* **Entries provided**:
========================

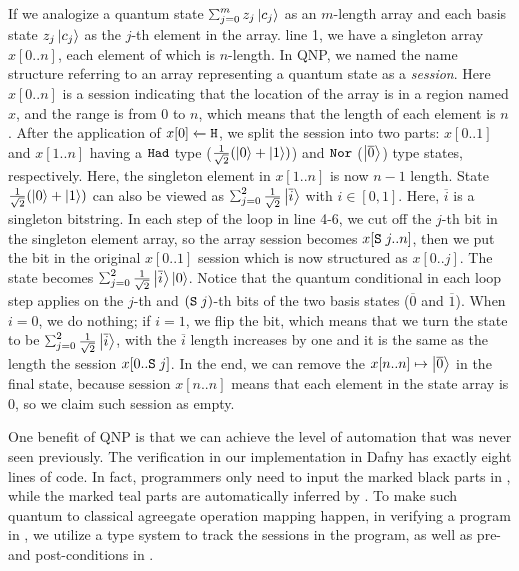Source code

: If we analogize a quantum state $\sch{m}{z_j}{c_j}$ as an $m$-length array and each basis state $z_j\left\vert{c_j}\right\rangle$ as the $j$-th element in the array.  line 1, we have a singleton array $x[0..n]$, each element of which is $n$-length.
In QNP, we named the name structure referring to an array representing a quantum state as a \emph{session}. Here $x[0..n]$ is a session indicating that the location of the array is in a region named $x$, and the range is from $0$ to $n$, which means that the length of each element is $n$. After the application of ${x[0]} \xleftarrow{} {\texttt{H}}$, we split the session into two parts: $x[0..1]$ and $x[1..n]$ having a $\texttt{Had}$ type ($\frac{1}{\sqrt{2}}(\left\vert{0}\right\rangle+\left\vert{1}\right\rangle)$) and $\texttt{Nor}$ ($\left\vert{\overline{0}}\right\rangle$) type states, respectively.
Here, the singleton element in $x[1..n]$ is now $n-1$ length.
State $\frac{1}{\sqrt{2}}(\left\vert{0}\right\rangle+\left\vert{1}\right\rangle)$ can also be viewed as $\sch{2}{\frac{1}{\sqrt{2}}}{\overline{i}}$ with $i\in[0,1]$.
Here, $\overline{i}$ is a singleton bitstring. 
In each step of the loop in line 4-6, we cut off the $j$-th bit in the singleton element array, so the array session becomes $x[\texttt{S}\;j..n]$, then we put the bit in the original $x[0..1]$ session which is now structured as $x[0..j]$.
The state becomes $\sch{2}{\frac{1}{\sqrt{2}}}{\overline{i}}\ket{0}$. Notice that the quantum conditional in each loop step applies on the $j$-th and $(\texttt{S}\;j)$-th bits of the two basis states ($\overline{0}$ and $\overline{1}$). When $i=0$, we do nothing; if $i=1$, we flip the bit, which means that we turn the state to be $\sch{2}{\frac{1}{\sqrt{2}}}{\overline{i}}$, with the $\overline{i}$ length increases by one and it is the same as the length the session $x[0..\texttt{S}\;j]$. In the end, we can remove the $x[n..n]\mapsto \left\vert{\overline{0}}\right\rangle$ in the final state, because session $x[n..n]$ means that each element in the state array is $0$, so we claim such session as empty. 

One benefit of QNP is that we can achieve the level of automation that was never seen previously. The  verification in our \qafny implementation in Dafny has exactly eight lines of code. In fact, programmers only need to input the marked black parts in , while the marked teal parts are automatically inferred by \qafny.
To make such quantum to classical agreegate operation mapping happen, in verifying a program in \qafny, we utilize a type system to track the sessions in the program, as well as pre- and post-conditions in .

========================

* **What is required**:
Scan the material above for "singleton". Copy every line where it appears.

* **Answer to the exercise**:
: If we analogize a quantum state $\sch{m}{z_j}{c_j}$ as an $m$-length array and each basis state $z_j\left\vert{c_j}\right\rangle$ as the $j$-th element in the array.  line 1, we have a singleton array $x[0..n]$, each element of which is $n$-length.
Here, the singleton element in $x[1..n]$ is now $n-1$ length.
Here, $\overline{i}$ is a singleton bitstring. 
In each step of the loop in line 4-6, we cut off the $j$-th bit in the singleton element array, so the array session becomes $x[\texttt{S}\;j..n]$, then we put the bit in the original $x[0..1]$ session which is now structured as $x[0..j]$.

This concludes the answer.